PROBLEM TO SOLVE →
Retrieve every line from the records in which the word "value" occurs.
───── DATA LISTING ─────
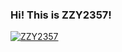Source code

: ### Hi! This is ZZY2357!

[![ZZY2357](https://github-readme-stats.zzy2357.vercel.app/api?username=zzy2357&show_icons=true&theme=radical)](https://github.com/zzy2357)
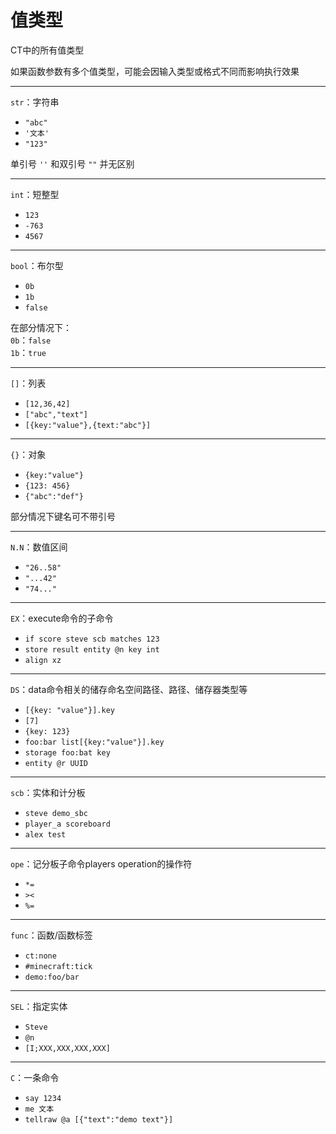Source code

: # 值类型

CT中的所有值类型

如果函数参数有多个值类型，可能会因输入类型或格式不同而影响执行效果<br>

<hr>

`str`：字符串

- `"abc"`
- `'文本'`
- `"123"`

单引号 `''` 和双引号 `""` 并无区别

<hr>

`int`：短整型

- `123`
- `-763`
- `4567`

<hr>

`bool`：布尔型

- `0b`
- `1b`
- `false`

在部分情况下：<br>
`0b`：`false`<br>
`1b`：`true`<br>

<hr>

`[]`：列表

- `[12,36,42]`
- `["abc","text"]`
- `[{key:"value"},{text:"abc"}]`

<hr>

`{}`：对象

- `{key:"value"}`
- `{123: 456}`
- `{"abc":"def"}`

部分情况下键名可不带引号

<hr>

`N.N`：数值区间

- `"26..58"`
- `"...42"`
- `"74..."`

<hr>

`EX`：execute命令的子命令

- `if score steve scb matches 123`
- `store result entity @n key int`
- `align xz`

<hr>

`DS`：data命令相关的储存命名空间路径、路径、储存器类型等

- `[{key: "value"}].key`
- `[7]`
- `{key: 123}`
- `foo:bar list[{key:"value"}].key`
- `storage foo:bat key`
- `entity @r UUID`

<hr>

`scb`：实体和计分板

- `steve demo_sbc`
- `player_a scoreboard`
- `alex test`

<hr>

`ope`：记分板子命令players operation的操作符
- `*=`
- `><`
- `%=`

<hr>

`func`：函数/函数标签

- `ct:none`
- `#minecraft:tick`
- `demo:foo/bar`

<hr>

`SEL`：指定实体

- `Steve`
- `@n`
- `[I;XXX,XXX,XXX,XXX]`

<hr>

`C`：一条命令

- `say 1234`
- `me 文本`
- `tellraw @a [{"text":"demo text"}]`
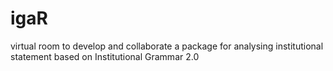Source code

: # igaR
virtual room to develop and collaborate a package for analysing institutional statement based on Institutional Grammar 2.0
─────
EXPECTED OUTPUT →
- `[{key:"value"},{text:"abc"}]`
- `{key:"value"}`
- `[{key: "value"}].key`
- `foo:bar list[{key:"value"}].key`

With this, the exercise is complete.